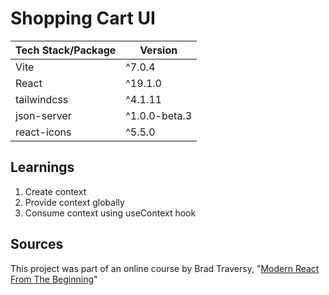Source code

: # Shopping Cart UI
<table>
  <thead>
    <tr>
      <th>Tech Stack/Package</th>
      <th>Version</th>
    </tr>
  </thead>
  <tbody>
    <tr>
      <td>Vite</td>
      <td>^7.0.4</td>
    </tr>
    <tr>
      <td>React</td>
      <td>^19.1.0</td>
    </tr>
    <tr>
      <td>tailwindcss</td>
      <td>^4.1.11</td>
    </tr>
    <tr>
      <td>json-server</td>
      <td>^1.0.0-beta.3</td>
    </tr>
    <tr>
      <td>react-icons</td>
      <td>^5.5.0</td>
    </tr>
  </tbody>
</table>

## Learnings
1. Create context
2. Provide context globally
3. Consume context using useContext hook

## Sources
This project was part of an online course by Brad Traversy, "<a href="https://www.udemy.com/course/modern-react-from-the-beginning" target="_blank">Modern React From The Beginning</a>"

**********

--- PROBLEM STATEMENT ---
Only one stretch of the data is wanted: the lines from the one with "<td>^5.5.0</td>" through the last, repeated exactly.

--- SOLUTION TO THE PROBLEM ---
      <td>^5.5.0</td>
    </tr>
  </tbody>
</table>

## Learnings
1. Create context
2. Provide context globally
3. Consume context using useContext hook

## Sources
This project was part of an online course by Brad Traversy, "<a href="https://www.udemy.com/course/modern-react-from-the-beginning" target="_blank">Modern React From The Beginning</a>"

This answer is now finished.